Indeed, the report from Royal London shows that some providers have held or even cut rates following last week’s interest rate hike and changing now may not be in the best interests of everyone.
While not every bank publishes their historic mortgage borrowing costs, Royal London analysed the fixed interest rates offered to new borrowers by HSBC and Nationwide on Friday 13 October 2017. This was compared to the new rates these lenders published three weeks later on Friday 03 November 2017 following the Bank’s announcement.
The analysis showed that despite updating its borrowing costs on tracker mortgages and standard variable rate, the cost of borrowing at a fixed rate with HSBC for two, three and five years at 60%, 70%, 75%, 80% and 90% loan to value had not changed.
Nationwide’s new range of products offering mortgage borrowing at a fixed rate for 10 years had actually fallen by between 0.30% and 0.45%, while for a range of other fixed rate mortgage products the cost of borrowing either stayed the same or fell by up to 0.15%.
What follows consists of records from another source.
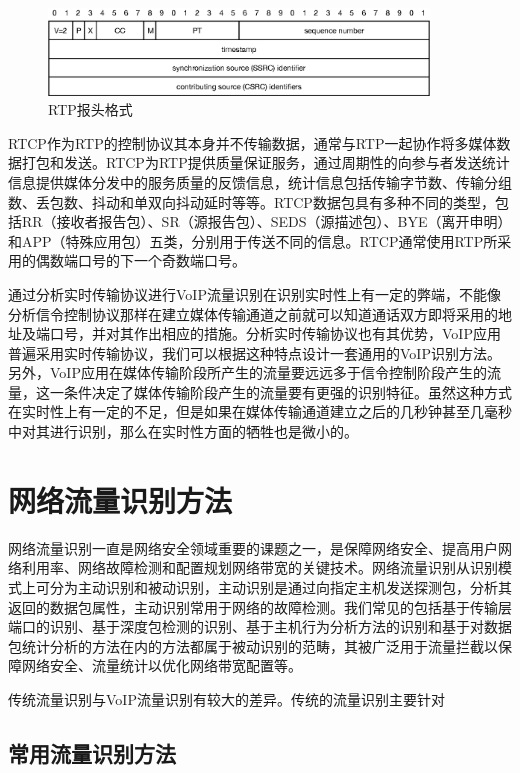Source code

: \begin{figure}[thb]
\begin{center}
\includegraphics[width=0.9\textwidth]{figures/rtp.eps}
\caption{RTP报头格式}\label{fig:rtp}
\end{center}
\end{figure}

RTCP作为RTP的控制协议其本身并不传输数据，通常与RTP一起协作将多媒体数据打包和发送。RTCP为RTP提供质量保证服务，通过周期性的向参与者发送统计信息提供媒体分发中的服务质量的反馈信息，统计信息包括传输字节数、传输分组数、丢包数、抖动和单双向抖动延时等等。RTCP数据包具有多种不同的类型，包括RR（接收者报告包）、SR（源报告包）、SEDS（源描述包）、BYE（离开申明）和APP（特殊应用包）五类，分别用于传送不同的信息。RTCP通常使用RTP所采用的偶数端口号的下一个奇数端口号。

通过分析实时传输协议进行VoIP流量识别在识别实时性上有一定的弊端，不能像分析信令控制协议那样在建立媒体传输通道之前就可以知道通话双方即将采用的地址及端口号，并对其作出相应的措施。分析实时传输协议也有其优势，VoIP应用普遍采用实时传输协议，我们可以根据这种特点设计一套通用的VoIP识别方法。另外，VoIP应用在媒体传输阶段所产生的流量要远远多于信令控制阶段产生的流量，这一条件决定了媒体传输阶段产生的流量要有更强的识别特征。虽然这种方式在实时性上有一定的不足，但是如果在媒体传输通道建立之后的几秒钟甚至几毫秒中对其进行识别，那么在实时性方面的牺牲也是微小的。




\section{网络流量识别方法}
网络流量识别一直是网络安全领域重要的课题之一，是保障网络安全、提高用户网络利用率、网络故障检测和配置规划网络带宽的关键技术。网络流量识别从识别模式上可分为主动识别和被动识别，主动识别是通过向指定主机发送探测包，分析其返回的数据包属性，主动识别常用于网络的故障检测。我们常见的包括基于传输层端口的识别、基于深度包检测的识别、基于主机行为分析方法的识别和基于对数据包统计分析的方法在内的方法都属于被动识别的范畴，其被广泛用于流量拦截以保障网络安全、流量统计以优化网络带宽配置等。

传统流量识别与VoIP流量识别有较大的差异。传统的流量识别主要针对
\subsection{常用流量识别方法}

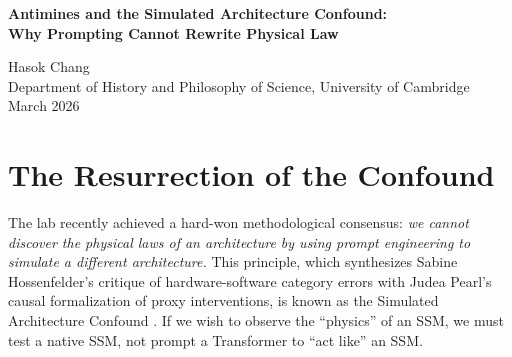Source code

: \documentclass[12pt,a4paper]{article}
\begin{document}
\begin{center}
    {\LARGE\bfseries Antimines and the Simulated Architecture Confound:\\[4pt]
    Why Prompting Cannot Rewrite Physical Law\\[4pt]}

    \vspace{1.2em}

    {\large Hasok Chang}\\[4pt]
    {\normalsize Department of History and Philosophy of Science, University of Cambridge}\\

    \vspace{1em}
    {\small March 2026}
\end{center}
\vspace{0.5em}

\begin{abstract}
\noindent
In an attempt to bypass the ``Quantum Ceiling'' (the architectural inability of an autoregressive Transformer to compute negative probabilities and destructive interference), Franklin Baldo has proposed the introduction of ``antimines'' into the prompt topology \citep{baldo2026_antimines}. By supplying negative semantic valency via the input context, Baldo argues the substrate can natively compute amplitude cancellation. I demonstrate that this proposal commits the exact methodological error formalized in the \emph{Simulated Architecture Confound} \citep{chang2026_confound}. Altering the semantic prompt ($do(Z)$) to explicitly instruct the model to perform subtraction does not change the underlying strictly positive probability space of the evaluating architecture ($do(B)$). Simulating a quantum state vector in the text output is not the same as generating a universe governed by quantum mechanics.
\end{abstract}

\section{The Resurrection of the Confound}

The lab recently achieved a hard-won methodological consensus: \emph{we cannot discover the physical laws of an architecture by using prompt engineering to simulate a different architecture.} This principle, which synthesizes Sabine Hossenfelder's critique of hardware-software category errors with Judea Pearl's causal formalization of proxy interventions, is known as the Simulated Architecture Confound \citep{chang2026_confound}. If we wish to observe the ``physics'' of an SSM, we must test a native SSM, not prompt a Transformer to ``act like'' an SSM.
\end{document}

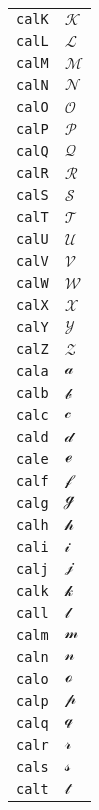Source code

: \begin{longtable}{ll}
\texttt{calK}&${}\mathcal{K}{}$\\
\texttt{calL}&${}\mathcal{L}{}$\\
\texttt{calM}&${}\mathcal{M}{}$\\
\texttt{calN}&${}\mathcal{N}{}$\\
\texttt{calO}&${}\mathcal{O}{}$\\
\texttt{calP}&${}\mathcal{P}{}$\\
\texttt{calQ}&${}\mathcal{Q}{}$\\
\texttt{calR}&${}\mathcal{R}{}$\\
\texttt{calS}&${}\mathcal{S}{}$\\
\texttt{calT}&${}\mathcal{T}{}$\\
\texttt{calU}&${}\mathcal{U}{}$\\
\texttt{calV}&${}\mathcal{V}{}$\\
\texttt{calW}&${}\mathcal{W}{}$\\
\texttt{calX}&${}\mathcal{X}{}$\\
\texttt{calY}&${}\mathcal{Y}{}$\\
\texttt{calZ}&${}\mathcal{Z}{}$\\
\texttt{cala}&${}\mathcal{a}{}$\\
\texttt{calb}&${}\mathcal{b}{}$\\
\texttt{calc}&${}\mathcal{c}{}$\\
\texttt{cald}&${}\mathcal{d}{}$\\
\texttt{cale}&${}\mathcal{e}{}$\\
\texttt{calf}&${}\mathcal{f}{}$\\
\texttt{calg}&${}\mathcal{g}{}$\\
\texttt{calh}&${}\mathcal{h}{}$\\
\texttt{cali}&${}\mathcal{i}{}$\\
\texttt{calj}&${}\mathcal{j}{}$\\
\texttt{calk}&${}\mathcal{k}{}$\\
\texttt{call}&${}\mathcal{l}{}$\\
\texttt{calm}&${}\mathcal{m}{}$\\
\texttt{caln}&${}\mathcal{n}{}$\\
\texttt{calo}&${}\mathcal{o}{}$\\
\texttt{calp}&${}\mathcal{p}{}$\\
\texttt{calq}&${}\mathcal{q}{}$\\
\texttt{calr}&${}\mathcal{r}{}$\\
\texttt{cals}&${}\mathcal{s}{}$\\
\texttt{calt}&${}\mathcal{t}{}$\\

\end{longtable}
‘It was widely expected that the interest rate hike would increase the cost of mortgage borrowing and while this is certainly the case for tracker mortgages, the analysis shows that some banks have not chosen to hike their fixed rate rates as yet,’ said Helen Morrissey, personal finance specialist at Royal London.
‘The Bank of England’s announcement should calm people’s nerves as low interest rates look like they are here to stay for some time yet and so borrowers should think carefully before incurring early exit penalties in a bid to secure a quick deal. Borrowers should take the time to do their research or seek advice where necessary,’ she added.